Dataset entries

========================================

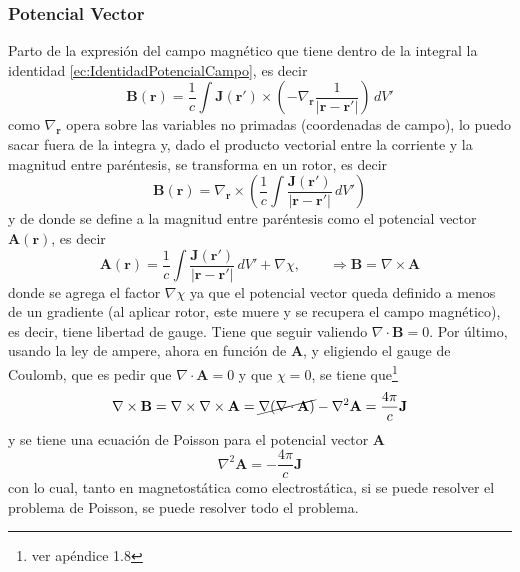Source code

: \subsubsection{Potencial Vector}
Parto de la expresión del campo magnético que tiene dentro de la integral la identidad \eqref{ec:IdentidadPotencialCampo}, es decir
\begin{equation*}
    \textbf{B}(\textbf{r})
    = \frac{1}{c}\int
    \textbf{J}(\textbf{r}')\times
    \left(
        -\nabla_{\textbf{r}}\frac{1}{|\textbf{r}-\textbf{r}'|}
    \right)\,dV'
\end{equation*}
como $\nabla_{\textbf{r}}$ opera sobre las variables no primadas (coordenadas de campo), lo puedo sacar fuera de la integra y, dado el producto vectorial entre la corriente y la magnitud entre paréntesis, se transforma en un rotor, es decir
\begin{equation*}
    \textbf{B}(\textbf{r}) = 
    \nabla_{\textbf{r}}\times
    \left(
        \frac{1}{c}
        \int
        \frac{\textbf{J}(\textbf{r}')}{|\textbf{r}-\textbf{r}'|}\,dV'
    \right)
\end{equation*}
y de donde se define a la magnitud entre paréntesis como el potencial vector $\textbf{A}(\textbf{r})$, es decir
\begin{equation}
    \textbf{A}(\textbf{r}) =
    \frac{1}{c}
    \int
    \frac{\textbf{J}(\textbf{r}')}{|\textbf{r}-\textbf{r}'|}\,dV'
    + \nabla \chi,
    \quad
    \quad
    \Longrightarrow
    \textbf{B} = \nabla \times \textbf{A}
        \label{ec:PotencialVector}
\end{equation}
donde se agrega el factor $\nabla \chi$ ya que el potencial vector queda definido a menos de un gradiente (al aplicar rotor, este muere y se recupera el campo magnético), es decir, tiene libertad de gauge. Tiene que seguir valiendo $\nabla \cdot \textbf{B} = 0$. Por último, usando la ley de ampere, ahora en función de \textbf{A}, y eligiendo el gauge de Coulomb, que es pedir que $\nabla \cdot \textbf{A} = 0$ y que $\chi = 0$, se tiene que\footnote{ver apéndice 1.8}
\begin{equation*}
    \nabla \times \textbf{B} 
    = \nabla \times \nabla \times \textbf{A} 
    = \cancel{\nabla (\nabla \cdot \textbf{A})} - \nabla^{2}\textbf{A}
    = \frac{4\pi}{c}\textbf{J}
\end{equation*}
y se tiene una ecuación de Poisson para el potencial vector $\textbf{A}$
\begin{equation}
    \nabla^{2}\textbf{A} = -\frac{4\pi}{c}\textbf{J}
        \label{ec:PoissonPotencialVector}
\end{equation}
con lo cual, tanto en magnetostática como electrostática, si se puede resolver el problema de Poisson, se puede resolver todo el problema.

========================================

TASK TO CARRY OUT> Please show every line above that includes the word "magnitud".

WRITTEN ANSWER>
como $\nabla_{\textbf{r}}$ opera sobre las variables no primadas (coordenadas de campo), lo puedo sacar fuera de la integra y, dado el producto vectorial entre la corriente y la magnitud entre paréntesis, se transforma en un rotor, es decir
y de donde se define a la magnitud entre paréntesis como el potencial vector $\textbf{A}(\textbf{r})$, es decir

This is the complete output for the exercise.